Exercise aim -
Beginning with the first line, transcribe the entries below exactly through the line containing "- [ ] Generated", inclusive.
# # # # # # #
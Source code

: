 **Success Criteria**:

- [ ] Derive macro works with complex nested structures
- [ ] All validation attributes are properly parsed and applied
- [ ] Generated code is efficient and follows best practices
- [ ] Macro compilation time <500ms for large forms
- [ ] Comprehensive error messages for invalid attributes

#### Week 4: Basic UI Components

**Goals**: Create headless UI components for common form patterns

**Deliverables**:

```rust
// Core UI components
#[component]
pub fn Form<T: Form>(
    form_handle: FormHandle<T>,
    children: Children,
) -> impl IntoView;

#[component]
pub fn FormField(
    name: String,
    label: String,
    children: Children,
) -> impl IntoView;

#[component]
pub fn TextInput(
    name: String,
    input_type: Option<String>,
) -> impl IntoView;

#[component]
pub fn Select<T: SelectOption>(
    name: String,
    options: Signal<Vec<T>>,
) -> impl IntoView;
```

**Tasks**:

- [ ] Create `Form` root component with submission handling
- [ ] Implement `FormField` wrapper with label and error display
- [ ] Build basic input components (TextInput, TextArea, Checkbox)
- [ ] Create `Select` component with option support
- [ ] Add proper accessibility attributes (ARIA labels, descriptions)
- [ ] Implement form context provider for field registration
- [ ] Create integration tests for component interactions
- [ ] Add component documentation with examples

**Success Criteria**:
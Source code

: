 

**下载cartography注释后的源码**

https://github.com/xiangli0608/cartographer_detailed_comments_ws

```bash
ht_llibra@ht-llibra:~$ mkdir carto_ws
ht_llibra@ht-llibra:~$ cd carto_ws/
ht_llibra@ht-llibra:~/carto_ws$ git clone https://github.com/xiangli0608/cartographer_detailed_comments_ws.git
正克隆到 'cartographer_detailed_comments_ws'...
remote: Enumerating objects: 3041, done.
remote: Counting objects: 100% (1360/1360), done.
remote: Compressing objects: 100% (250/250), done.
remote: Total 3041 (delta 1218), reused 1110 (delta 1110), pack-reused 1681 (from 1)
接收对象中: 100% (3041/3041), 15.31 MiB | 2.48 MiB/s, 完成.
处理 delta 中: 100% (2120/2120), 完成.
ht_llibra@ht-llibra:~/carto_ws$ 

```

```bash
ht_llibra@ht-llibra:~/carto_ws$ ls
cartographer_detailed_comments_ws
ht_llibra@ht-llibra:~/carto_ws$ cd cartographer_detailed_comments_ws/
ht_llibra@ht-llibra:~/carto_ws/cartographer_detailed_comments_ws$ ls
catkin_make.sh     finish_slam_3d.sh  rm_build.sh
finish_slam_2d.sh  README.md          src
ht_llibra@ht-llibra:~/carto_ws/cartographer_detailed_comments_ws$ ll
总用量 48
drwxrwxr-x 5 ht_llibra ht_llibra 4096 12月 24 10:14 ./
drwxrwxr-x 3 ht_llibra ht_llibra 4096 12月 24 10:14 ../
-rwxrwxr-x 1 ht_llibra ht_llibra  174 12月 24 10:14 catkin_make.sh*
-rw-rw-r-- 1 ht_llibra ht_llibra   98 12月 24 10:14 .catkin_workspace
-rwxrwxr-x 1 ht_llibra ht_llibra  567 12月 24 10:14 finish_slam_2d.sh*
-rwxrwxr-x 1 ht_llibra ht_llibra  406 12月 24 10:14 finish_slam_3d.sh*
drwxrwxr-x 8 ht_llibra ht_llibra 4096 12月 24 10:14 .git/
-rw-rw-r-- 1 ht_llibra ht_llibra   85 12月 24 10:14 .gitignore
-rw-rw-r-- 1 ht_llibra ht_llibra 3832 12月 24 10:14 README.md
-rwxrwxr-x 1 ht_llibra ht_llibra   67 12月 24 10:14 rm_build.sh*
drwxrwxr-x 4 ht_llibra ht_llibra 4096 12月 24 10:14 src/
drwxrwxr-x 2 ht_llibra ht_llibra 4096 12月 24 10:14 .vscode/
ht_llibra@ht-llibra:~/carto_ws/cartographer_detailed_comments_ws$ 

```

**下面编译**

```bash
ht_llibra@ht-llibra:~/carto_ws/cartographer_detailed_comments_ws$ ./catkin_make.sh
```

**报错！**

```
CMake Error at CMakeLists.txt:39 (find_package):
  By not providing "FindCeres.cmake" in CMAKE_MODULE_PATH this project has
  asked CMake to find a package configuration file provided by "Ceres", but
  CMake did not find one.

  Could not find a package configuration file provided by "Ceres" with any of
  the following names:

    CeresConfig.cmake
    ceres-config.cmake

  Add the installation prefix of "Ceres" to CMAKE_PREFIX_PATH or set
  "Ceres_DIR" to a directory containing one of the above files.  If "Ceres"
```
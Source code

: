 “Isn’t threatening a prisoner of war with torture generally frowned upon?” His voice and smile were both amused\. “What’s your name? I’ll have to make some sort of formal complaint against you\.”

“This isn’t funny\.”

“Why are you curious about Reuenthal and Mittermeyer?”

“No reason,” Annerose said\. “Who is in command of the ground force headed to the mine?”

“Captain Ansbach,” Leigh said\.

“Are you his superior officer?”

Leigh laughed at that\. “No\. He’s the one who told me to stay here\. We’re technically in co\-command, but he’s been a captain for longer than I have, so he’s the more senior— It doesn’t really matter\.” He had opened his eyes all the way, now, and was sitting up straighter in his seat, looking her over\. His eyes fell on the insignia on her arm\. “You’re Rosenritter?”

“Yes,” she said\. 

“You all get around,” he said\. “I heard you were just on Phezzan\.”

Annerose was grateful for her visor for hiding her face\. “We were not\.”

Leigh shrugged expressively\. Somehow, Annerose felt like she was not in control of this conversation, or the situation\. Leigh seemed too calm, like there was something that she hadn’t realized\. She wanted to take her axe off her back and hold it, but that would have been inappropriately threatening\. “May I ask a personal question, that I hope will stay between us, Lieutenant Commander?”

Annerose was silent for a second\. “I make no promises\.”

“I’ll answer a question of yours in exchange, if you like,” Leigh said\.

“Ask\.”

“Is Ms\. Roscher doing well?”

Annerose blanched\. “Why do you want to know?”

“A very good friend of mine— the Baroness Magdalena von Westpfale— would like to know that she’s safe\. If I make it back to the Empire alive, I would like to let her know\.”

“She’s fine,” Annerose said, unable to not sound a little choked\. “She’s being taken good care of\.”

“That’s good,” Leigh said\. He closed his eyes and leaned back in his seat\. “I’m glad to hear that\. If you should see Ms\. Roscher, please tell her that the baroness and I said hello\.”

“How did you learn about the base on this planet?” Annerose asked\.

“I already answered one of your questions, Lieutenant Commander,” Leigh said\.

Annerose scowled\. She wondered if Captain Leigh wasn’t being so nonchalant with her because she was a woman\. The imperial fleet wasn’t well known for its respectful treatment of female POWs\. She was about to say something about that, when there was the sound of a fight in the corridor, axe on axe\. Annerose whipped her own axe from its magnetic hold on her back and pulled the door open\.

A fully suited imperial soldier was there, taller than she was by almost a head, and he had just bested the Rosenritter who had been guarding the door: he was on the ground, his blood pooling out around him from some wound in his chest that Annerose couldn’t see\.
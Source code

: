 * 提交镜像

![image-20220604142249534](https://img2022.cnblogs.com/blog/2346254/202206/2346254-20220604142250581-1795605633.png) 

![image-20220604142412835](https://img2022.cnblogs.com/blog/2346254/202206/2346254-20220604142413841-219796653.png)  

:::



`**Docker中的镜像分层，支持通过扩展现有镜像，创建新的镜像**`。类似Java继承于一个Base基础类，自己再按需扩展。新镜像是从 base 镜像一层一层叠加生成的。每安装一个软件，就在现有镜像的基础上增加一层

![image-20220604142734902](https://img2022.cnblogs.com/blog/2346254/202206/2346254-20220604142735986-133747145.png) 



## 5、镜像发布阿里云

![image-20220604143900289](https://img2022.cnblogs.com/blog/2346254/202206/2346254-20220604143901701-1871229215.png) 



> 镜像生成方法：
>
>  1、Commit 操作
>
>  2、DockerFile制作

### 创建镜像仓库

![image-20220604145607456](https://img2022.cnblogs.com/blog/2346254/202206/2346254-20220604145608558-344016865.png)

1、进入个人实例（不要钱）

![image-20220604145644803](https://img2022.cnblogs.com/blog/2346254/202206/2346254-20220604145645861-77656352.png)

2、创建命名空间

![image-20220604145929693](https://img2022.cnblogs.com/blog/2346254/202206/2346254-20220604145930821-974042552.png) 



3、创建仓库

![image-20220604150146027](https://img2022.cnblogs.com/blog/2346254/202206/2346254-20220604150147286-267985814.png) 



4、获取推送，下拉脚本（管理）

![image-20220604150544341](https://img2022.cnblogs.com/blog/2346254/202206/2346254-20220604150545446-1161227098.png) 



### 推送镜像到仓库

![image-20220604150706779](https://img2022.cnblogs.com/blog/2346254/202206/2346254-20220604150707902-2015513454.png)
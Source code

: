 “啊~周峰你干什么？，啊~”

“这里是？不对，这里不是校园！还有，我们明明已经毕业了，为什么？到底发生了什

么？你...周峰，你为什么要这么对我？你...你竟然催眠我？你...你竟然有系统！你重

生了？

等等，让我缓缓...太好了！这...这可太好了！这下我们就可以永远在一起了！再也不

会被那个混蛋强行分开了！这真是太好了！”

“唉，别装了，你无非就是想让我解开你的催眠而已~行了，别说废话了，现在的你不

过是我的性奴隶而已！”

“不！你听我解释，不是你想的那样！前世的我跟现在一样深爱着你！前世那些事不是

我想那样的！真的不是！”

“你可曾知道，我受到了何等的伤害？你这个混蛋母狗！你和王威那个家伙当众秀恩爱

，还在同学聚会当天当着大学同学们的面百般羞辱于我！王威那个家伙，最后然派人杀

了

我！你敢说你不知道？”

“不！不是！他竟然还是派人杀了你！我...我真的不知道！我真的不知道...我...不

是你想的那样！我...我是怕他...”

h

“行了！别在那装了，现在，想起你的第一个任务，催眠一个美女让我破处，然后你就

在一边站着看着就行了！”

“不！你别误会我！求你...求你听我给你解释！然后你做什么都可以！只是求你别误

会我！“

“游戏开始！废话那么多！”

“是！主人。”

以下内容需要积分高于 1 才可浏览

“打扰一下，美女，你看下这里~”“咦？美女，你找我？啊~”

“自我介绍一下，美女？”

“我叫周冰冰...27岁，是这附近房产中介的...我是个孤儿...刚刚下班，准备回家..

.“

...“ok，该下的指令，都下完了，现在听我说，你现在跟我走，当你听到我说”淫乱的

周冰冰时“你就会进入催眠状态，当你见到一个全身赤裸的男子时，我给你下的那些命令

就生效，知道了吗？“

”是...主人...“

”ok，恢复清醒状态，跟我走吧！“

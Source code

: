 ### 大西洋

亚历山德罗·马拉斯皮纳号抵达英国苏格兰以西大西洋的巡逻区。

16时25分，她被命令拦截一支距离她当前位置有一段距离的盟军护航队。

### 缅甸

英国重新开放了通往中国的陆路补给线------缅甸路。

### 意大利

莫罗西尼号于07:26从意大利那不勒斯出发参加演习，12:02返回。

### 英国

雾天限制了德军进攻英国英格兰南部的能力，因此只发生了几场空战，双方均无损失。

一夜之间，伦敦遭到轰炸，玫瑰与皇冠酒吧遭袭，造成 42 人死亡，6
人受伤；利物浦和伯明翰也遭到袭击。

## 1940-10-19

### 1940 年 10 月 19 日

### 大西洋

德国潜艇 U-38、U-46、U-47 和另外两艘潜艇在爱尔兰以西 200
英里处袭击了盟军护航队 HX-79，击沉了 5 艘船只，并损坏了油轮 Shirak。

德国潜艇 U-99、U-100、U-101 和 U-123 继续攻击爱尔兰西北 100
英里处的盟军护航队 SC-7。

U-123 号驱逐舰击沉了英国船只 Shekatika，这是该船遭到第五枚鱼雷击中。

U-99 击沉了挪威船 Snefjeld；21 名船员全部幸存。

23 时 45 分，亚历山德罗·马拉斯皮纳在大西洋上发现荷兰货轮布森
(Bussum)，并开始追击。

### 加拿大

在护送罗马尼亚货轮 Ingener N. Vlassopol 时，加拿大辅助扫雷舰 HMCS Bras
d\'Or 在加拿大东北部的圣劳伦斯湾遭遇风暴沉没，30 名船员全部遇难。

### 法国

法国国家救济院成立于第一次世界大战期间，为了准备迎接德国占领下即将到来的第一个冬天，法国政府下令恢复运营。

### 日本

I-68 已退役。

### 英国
# # # # # # #
Response to this exercise -
Source code

: **Success Criteria**:

- [ ] Derive macro works with complex nested structures
- [ ] All validation attributes are properly parsed and applied
- [ ] Generated code is efficient and follows best practices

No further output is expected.